=== Records supplied ===
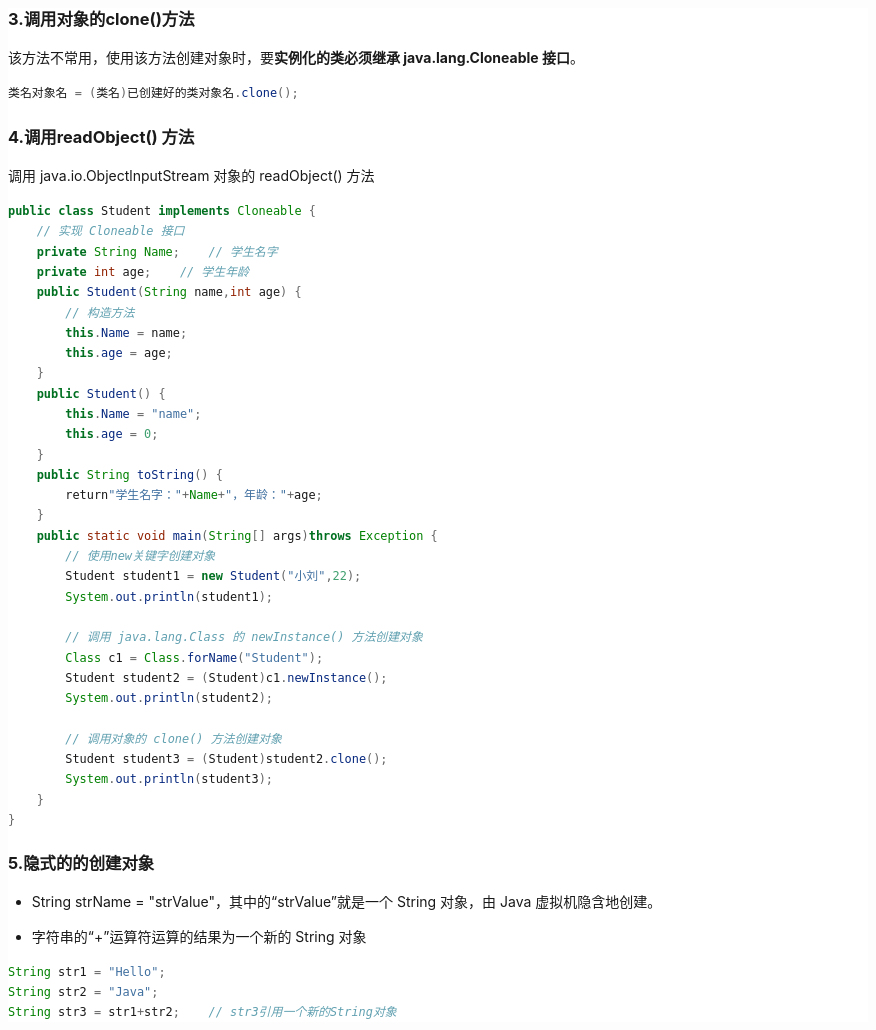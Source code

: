 ### 3.调用对象的clone()方法

该方法不常用，使用该方法创建对象时，要**实例化的类必须继承 java.lang.Cloneable 接口**。 

```java
类名对象名 = (类名)已创建好的类对象名.clone();
```

### 4.调用readObject() 方法

调用 java.io.ObjectlnputStream 对象的 readObject() 方法

```java
public class Student implements Cloneable {
    // 实现 Cloneable 接口
    private String Name;    // 学生名字
    private int age;    // 学生年龄
    public Student(String name,int age) {
        // 构造方法
        this.Name = name;
        this.age = age;
    }
    public Student() {
        this.Name = "name";
        this.age = 0;
    }
    public String toString() {
        return"学生名字："+Name+"，年龄："+age;
    }
    public static void main(String[] args)throws Exception {
        // 使用new关键字创建对象
        Student student1 = new Student("小刘",22);
        System.out.println(student1);

        // 调用 java.lang.Class 的 newInstance() 方法创建对象
        Class c1 = Class.forName("Student");
        Student student2 = (Student)c1.newInstance();
        System.out.println(student2);

        // 调用对象的 clone() 方法创建对象
        Student student3 = (Student)student2.clone();
        System.out.println(student3);
    }
}
```

### 5.隐式的的创建对象

- String strName = "strValue"，其中的“strValue”就是一个 String 对象，由 Java 虚拟机隐含地创建。

- 字符串的“+”运算符运算的结果为一个新的 String 对象

```java
String str1 = "Hello";
String str2 = "Java";
String str3 = str1+str2;    // str3引用一个新的String对象
```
===
▶ [Problem details]
Which lines of the data contain the word "newInstance"? Copy each one.

▶ [Task solution]
        // 调用 java.lang.Class 的 newInstance() 方法创建对象
        Student student2 = (Student)c1.newInstance();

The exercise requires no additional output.